A una conclusión similar llega el jovencísimo filósofo mexicano Luciano Concheiro en su vibrante ensayo Contra el tiempo, pero ahora refiriéndose al fenómeno de la aceleración como exceso de velocidad. Afirma que cada época se distingue por una manera particular de experimentar el tiempo, y la nuestra es la época de la aceleración: “Si me viera obligado a señalar un rasgo que describiera la época actual en su totalidad, no lo dudaría un segundo: elegiría la aceleración. Este fenómeno explica en buena medida cómo funcionan hoy en día la economía, la política, las relaciones sociales, nuestros cuerpos y nuestra psique.[3] Todo marcha aceleradamente y esto es lo que hace que todo funcione. El capitalismo, la política y las relaciones sociales se encuentran, a juicio del filósofo, bajo el yugo de la aceleración. Lo mismo que el rendimiento produce trabajadores superrendidos y la exigencia de transparencia reduce la vida a una exposición, la aceleración, como elemento sistémico de nuestro tiempo, configura un hombre unidimensional que sucumbe a las fuerzas del automatismo y de la velocidad: “No es que seamos naturalmente estresados, distraídos, angustiosos, sino que nos han hecho así. Nuestra subjetividad es un producto más entre el sinfín de creaciones del capitalismo.[4] Por tanto, lo que vemos ante el hámster que gira a una gran velocidad sin llegar a desplazarse no es sólo la representación de un tiempo acelerado, sino también la de un exceso de desgaste, de velocidad, de sinsentido, que acaba engullendo, literalmente, al individuo. Y es que el aspecto problemático del automatismo no estriba tanto en la aceleración de su movimiento como en su capacidad de reducir todo a exceso de movimiento.
 
 Junto al esfuerzo, la información y la velocidad, también la distancia espacial acaba siendo excesiva, convirtiéndose la expansión espacial en una forma de violencia «total» que termina por fracturar la identidad humana. En su monumental estudio La ciudad en la historia, Lewis Mumford advierte que un exceso de espacio llega a enfriar las relaciones y vínculos humanos, por ejemplo, en los extrarradios de las grandes ciudades, en los que se ha incrementado el aislamiento de cada unidad doméstica y la pérdida de centros de reunión y agrupamiento vecinales, dejando al individuo, en palabras del autor, "más disociado, solitario y desvalido que nunca." En efecto, el extrarradio de las grandes ciudades ofrece pocas posibilidades para reunirse, conversar, debatir en público y actuar colectivamente. Más bien, favorece el conformismo silencioso, un nuevo tipo de absolutismo que acaba por desvalijar al individuo de su propiedad más preciada: su identidad. Lo que se inició en el siglo pasado como una huida de la ciudad, por parte de las familias, se ha convertido en una retirada más general que ha producido, más que suburbios independientes, un cinturón suburbano que se dilata hasta fragmentar las relaciones humanas: "Porque cuanto mayor sea la dispersión de la población, mayor también será el aislamiento de cada unidad doméstica y más esfuerzo costará hacer privadamente, aun cuando se dispone de la ayuda de múltiples máquinas e instalaciones automáticas, lo que solía hacerse en compañía, a menudo entre conversaciones y cantos, gozando de la presencia física de los otros.[5]
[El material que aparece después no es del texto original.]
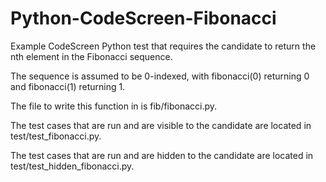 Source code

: # Python-CodeScreen-Fibonacci
Example CodeScreen Python test that requires the candidate to return the nth element in the Fibonacci sequence.

The sequence is assumed to be 0-indexed, with fibonacci(0) returning 0 and fibonacci(1) returning 1.

The file to write this function in is fib/fibonacci.py.

The test cases that are run and are visible to the candidate are located in test/test_fibonacci.py.

The test cases that are run and are hidden to the candidate are located in test/test_hidden_fibonacci.py.
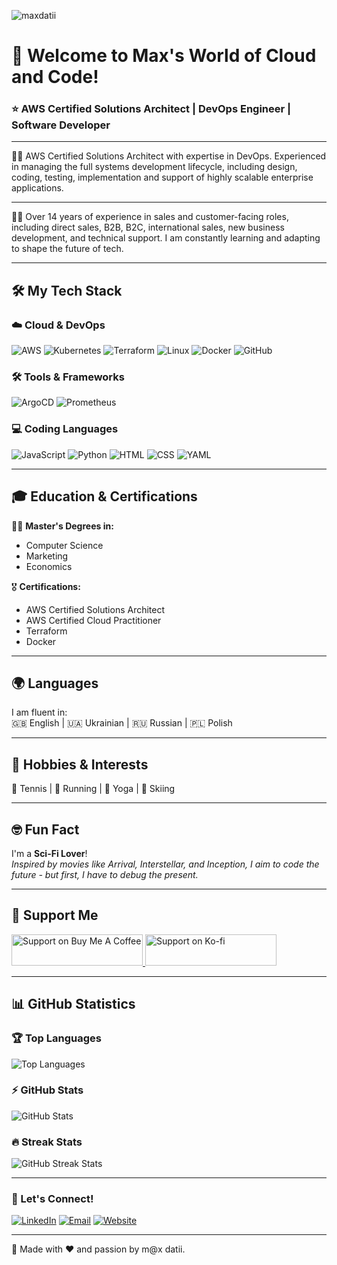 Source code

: <p align="left">
  <img src="https://komarev.com/ghpvc/?username=maxdatii&label=🤓%20Profile%20Views&color=1ABC9C&style=for-the-badge" alt="maxdatii" />
</p>

# 👋 Welcome to Max's World of Cloud and Code! 

### ⭐ AWS Certified Solutions Architect | DevOps Engineer | Software Developer

---
👨‍🚀 AWS Certified Solutions Architect with expertise in DevOps. Experienced in managing the full systems development lifecycle, including design, coding, testing, implementation and support of highly scalable enterprise applications. 

---

🦸‍♂️ Over 14 years of experience in sales and customer-facing roles, including direct sales, B2B, B2C, international sales, new business development, and technical support. I am constantly learning and adapting to shape the future of tech.

---

## 🛠️ My Tech Stack

### **☁️ Cloud & DevOps**
![AWS](https://img.shields.io/badge/AWS-%23FF9900.svg?style=for-the-badge&logo=amazon-aws&logoColor=white)
![Kubernetes](https://img.shields.io/badge/Kubernetes-%23326CE5.svg?style=for-the-badge&logo=kubernetes&logoColor=white)
![Terraform](https://img.shields.io/badge/Terraform-%23623CE4.svg?style=for-the-badge&logo=terraform&logoColor=white)
![Linux](https://img.shields.io/badge/Linux-%23FCC624.svg?style=for-the-badge&logo=linux&logoColor=black)
![Docker](https://img.shields.io/badge/Docker-%230db7ed.svg?style=for-the-badge&logo=docker&logoColor=white)
![GitHub](https://img.shields.io/badge/GitHub-%23181717.svg?style=for-the-badge&logo=github&logoColor=white)

### **🛠️ Tools & Frameworks**

![ArgoCD](https://img.shields.io/badge/ArgoCD-%2317A2B8.svg?style=for-the-badge&logo=argo&logoColor=white)
![Prometheus](https://img.shields.io/badge/Prometheus-%23E6522C.svg?style=for-the-badge&logo=prometheus&logoColor=white)


### **💻 Coding Languages**
![JavaScript](https://img.shields.io/badge/JavaScript-%23F7DF1E.svg?style=for-the-badge&logo=javascript&logoColor=black)
![Python](https://img.shields.io/badge/Python-%233776AB.svg?style=for-the-badge&logo=python&logoColor=white)
![HTML](https://img.shields.io/badge/HTML-%23E34F26.svg?style=for-the-badge&logo=html5&logoColor=white)
![CSS](https://img.shields.io/badge/CSS-%231572B6.svg?style=for-the-badge&logo=css3&logoColor=white)
![YAML](https://img.shields.io/badge/YAML-%23000000.svg?style=for-the-badge&logo=yaml&logoColor=white)


---

## 🎓 Education & Certifications

👨‍🎓 **Master's Degrees in:**  
- Computer Science  
- Marketing  
- Economics  

🎖️ **Certifications:**  
- AWS Certified Solutions Architect  
- AWS Certified Cloud Practitioner  
- Terraform
- Docker

---

## 🌍 Languages

I am fluent in:  
🇬🇧 English | 🇺🇦 Ukrainian | 🇷🇺 Russian | 🇵🇱 Polish  

---

## 🏃 Hobbies & Interests

🎾 Tennis | 🏃 Running | 🧘 Yoga | 🎿 Skiing  

---

## 🤓 Fun Fact

I'm a **Sci-Fi Lover**!  
*Inspired by movies like Arrival, Interstellar, and Inception, I aim to code the future - but first, I have to debug the present.*

---

## 💖 Support Me

<p align="left">
  <a href="https://placeholder-link.com"> 
    <img src="https://cdn.buymeacoffee.com/buttons/v2/default-yellow.png" height="50" width="210" alt="Support on Buy Me A Coffee" />
  </a>
  <a href="https://placeholder-link.com"> 
    <img src="https://cdn.ko-fi.com/cdn/kofi3.png?v=3" height="50" width="210" alt="Support on Ko-fi" />
  </a>
</p>

---

## 📊 GitHub Statistics

### 🏆 Top Languages
<p align="left">
  <img src="https://github-readme-stats.vercel.app/api/top-langs?username=maxdatii&layout=compact&theme=radical&hide_border=true" alt="Top Languages" />
</p>

### ⚡ GitHub Stats
<p align="left">
  <img src="https://github-readme-stats.vercel.app/api?username=maxdatii&show_icons=true&theme=radical&hide_border=true" alt="GitHub Stats" />
</p>

### 🔥 Streak Stats
<p align="left">
  <img src="https://github-readme-streak-stats.herokuapp.com/?user=maxdatii&theme=radical&hide_border=true" alt="GitHub Streak Stats" />
</p>

---

### 🤝 Let's Connect!
[![LinkedIn](https://img.shields.io/badge/LinkedIn-%230A66C2.svg?style=for-the-badge&logo=linkedin&logoColor=white)](https://www.linkedin.com/in/maxdatii/)
[![Email](https://img.shields.io/badge/Email-%23D14836.svg?style=for-the-badge&logo=gmail&logoColor=white)](mailto:your-maxdatjob@gmail.com)
[![Website](https://img.shields.io/badge/Website-%231ABC9C.svg?style=for-the-badge&logo=google-chrome&logoColor=white)](https://amistarcorp.com/)

---

🎨 Made with ❤️ and passion by m@x datii.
Observamos que en sus respectivos análisis estos filósofos comparten la idea de que el exceso adquiere hoy día un «carácter total», y es precisamente este hecho lo que explica su capacidad corrosiva y degenerativa. Allí donde se manifiesta y cualquiera sea el modo de hacerlo, el exceso arrasa con todo. Su naturaleza positiva y virulenta no deja nada tras de sí, y el individuo mismo es anulado en su singularidad. El tiempo acelerado, la exigencia de rendimiento, la sobresaturación de información, espacios desangelados, acaban convirtiendo al individuo en parte de ese excedente: Expresiones como “vamos acelerados”, “estamos rendidos”, “saturados”, “desvalidos”…, no expresan sino cierta resignación a la idea de tener que formar parte de ese exceso. Incapaces de hacer pie en pleno desbordamiento, somos ahora meros excedentes, sujetos a la misma violencia engullidora del automatismo y la sobreexplotación. De hecho, capacidades atribuibles al género humano, como la intelección y la querencia, en tanto que reproducibles y funcionales, entran ya a formar parte de aquel lenguaje operativo cuyo único sentido es el de servir a una función dentro de otros sistemas funcionales: “El pensamiento subyacente a esta extraña construcción orgánica hace avanzar un poco la esencia del mundo técnico, por cuanto convierte al ser humano, y ahora en un sentido más literal que nunca, en uno de los componentes de ese mundo.[6]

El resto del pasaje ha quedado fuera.